+++ Input data +++

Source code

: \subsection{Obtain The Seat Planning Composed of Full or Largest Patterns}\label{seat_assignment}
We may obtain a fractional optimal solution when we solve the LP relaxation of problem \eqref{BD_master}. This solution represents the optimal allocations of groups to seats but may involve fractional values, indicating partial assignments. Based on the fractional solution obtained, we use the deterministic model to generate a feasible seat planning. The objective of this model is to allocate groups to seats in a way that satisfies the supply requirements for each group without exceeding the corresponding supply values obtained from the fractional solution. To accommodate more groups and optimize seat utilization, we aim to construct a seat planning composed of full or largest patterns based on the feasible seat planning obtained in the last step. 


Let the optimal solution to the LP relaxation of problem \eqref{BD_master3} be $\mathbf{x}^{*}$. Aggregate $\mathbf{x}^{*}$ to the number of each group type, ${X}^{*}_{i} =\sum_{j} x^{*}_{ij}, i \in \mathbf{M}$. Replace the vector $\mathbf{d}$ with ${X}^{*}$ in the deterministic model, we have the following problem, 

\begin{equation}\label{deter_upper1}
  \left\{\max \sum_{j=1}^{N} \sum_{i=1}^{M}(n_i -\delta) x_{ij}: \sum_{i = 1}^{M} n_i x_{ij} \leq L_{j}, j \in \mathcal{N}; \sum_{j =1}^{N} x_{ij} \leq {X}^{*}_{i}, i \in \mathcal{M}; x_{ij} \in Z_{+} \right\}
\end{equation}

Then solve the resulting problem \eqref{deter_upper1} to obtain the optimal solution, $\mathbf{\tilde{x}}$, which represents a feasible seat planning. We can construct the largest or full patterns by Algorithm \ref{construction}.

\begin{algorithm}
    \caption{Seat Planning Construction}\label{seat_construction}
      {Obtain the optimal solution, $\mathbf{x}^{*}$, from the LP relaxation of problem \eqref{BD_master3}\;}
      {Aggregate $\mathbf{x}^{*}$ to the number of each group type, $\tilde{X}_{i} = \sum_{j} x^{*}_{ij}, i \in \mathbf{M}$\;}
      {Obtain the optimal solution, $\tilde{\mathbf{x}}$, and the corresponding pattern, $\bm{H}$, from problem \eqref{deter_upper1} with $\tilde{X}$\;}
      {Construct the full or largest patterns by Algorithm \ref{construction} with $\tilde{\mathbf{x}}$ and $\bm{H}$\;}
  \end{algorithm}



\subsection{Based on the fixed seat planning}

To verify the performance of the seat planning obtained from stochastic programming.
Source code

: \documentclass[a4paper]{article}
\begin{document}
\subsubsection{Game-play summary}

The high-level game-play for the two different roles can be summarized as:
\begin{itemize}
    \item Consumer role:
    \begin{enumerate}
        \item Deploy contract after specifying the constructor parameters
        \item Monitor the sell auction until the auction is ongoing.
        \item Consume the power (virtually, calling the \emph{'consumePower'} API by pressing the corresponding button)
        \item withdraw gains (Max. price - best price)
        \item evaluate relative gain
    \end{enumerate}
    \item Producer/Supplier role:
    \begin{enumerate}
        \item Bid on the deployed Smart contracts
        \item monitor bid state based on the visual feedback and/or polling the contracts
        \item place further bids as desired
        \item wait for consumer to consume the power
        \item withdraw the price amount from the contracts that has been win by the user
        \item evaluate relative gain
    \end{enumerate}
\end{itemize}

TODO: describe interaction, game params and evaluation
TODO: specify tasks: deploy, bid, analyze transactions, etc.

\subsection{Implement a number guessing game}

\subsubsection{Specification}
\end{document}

+++
+++ Input data +++

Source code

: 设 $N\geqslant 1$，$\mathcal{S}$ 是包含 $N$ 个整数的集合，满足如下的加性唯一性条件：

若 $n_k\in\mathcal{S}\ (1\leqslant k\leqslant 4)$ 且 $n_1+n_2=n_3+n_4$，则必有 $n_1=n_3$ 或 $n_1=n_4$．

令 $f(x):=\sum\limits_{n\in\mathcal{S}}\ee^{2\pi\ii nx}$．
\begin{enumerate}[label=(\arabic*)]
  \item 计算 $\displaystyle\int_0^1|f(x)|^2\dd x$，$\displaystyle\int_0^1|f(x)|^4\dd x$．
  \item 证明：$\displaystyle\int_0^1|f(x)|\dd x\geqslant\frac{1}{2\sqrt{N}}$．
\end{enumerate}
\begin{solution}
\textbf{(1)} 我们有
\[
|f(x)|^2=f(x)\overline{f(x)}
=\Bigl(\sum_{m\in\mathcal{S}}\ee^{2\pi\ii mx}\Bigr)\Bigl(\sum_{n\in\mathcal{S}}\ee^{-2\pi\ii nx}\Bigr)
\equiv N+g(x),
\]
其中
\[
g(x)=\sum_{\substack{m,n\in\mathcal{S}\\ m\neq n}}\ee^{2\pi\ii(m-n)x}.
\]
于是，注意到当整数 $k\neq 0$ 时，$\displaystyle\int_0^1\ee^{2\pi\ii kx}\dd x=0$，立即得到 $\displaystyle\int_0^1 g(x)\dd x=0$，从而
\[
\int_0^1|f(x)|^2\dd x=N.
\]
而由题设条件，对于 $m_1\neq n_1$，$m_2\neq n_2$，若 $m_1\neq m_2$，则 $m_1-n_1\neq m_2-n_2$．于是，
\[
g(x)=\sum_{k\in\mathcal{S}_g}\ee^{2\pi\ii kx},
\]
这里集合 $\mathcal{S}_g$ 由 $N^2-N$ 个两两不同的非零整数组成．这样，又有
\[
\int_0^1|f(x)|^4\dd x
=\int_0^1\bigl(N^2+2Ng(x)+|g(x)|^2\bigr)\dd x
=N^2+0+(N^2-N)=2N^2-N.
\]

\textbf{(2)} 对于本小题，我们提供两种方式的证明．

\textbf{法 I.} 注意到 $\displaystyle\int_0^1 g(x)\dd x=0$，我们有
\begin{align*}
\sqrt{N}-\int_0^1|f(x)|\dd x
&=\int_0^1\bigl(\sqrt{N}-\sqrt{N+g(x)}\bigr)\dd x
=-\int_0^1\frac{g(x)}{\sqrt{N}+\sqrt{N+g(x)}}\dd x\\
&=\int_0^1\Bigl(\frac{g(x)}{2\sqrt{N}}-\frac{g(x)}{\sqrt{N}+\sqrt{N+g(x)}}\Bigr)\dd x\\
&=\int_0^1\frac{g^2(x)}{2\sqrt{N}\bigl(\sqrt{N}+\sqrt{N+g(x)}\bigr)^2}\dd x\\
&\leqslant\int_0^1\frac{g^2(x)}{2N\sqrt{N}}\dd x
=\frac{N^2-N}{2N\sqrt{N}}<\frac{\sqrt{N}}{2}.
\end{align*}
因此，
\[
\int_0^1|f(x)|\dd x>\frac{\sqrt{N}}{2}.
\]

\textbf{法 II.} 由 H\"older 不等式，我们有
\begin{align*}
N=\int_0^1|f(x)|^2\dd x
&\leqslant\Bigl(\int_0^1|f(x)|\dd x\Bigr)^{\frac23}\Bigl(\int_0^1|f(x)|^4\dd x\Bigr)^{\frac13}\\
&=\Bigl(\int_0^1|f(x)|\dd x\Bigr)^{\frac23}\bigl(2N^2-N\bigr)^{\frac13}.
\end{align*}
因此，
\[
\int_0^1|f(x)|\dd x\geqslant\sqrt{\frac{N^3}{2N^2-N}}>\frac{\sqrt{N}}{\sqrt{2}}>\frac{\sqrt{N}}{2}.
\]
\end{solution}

+++

# [Task description]
Every line above that has the string "feasible" needs to be copied.

# [Answer to this exercise]
We may obtain a fractional optimal solution when we solve the LP relaxation of problem \eqref{BD_master}. This solution represents the optimal allocations of groups to seats but may involve fractional values, indicating partial assignments. Based on the fractional solution obtained, we use the deterministic model to generate a feasible seat planning. The objective of this model is to allocate groups to seats in a way that satisfies the supply requirements for each group without exceeding the corresponding supply values obtained from the fractional solution. To accommodate more groups and optimize seat utilization, we aim to construct a seat planning composed of full or largest patterns based on the feasible seat planning obtained in the last step. 
Then solve the resulting problem \eqref{deter_upper1} to obtain the optimal solution, $\mathbf{\tilde{x}}$, which represents a feasible seat planning. We can construct the largest or full patterns by Algorithm \ref{construction}.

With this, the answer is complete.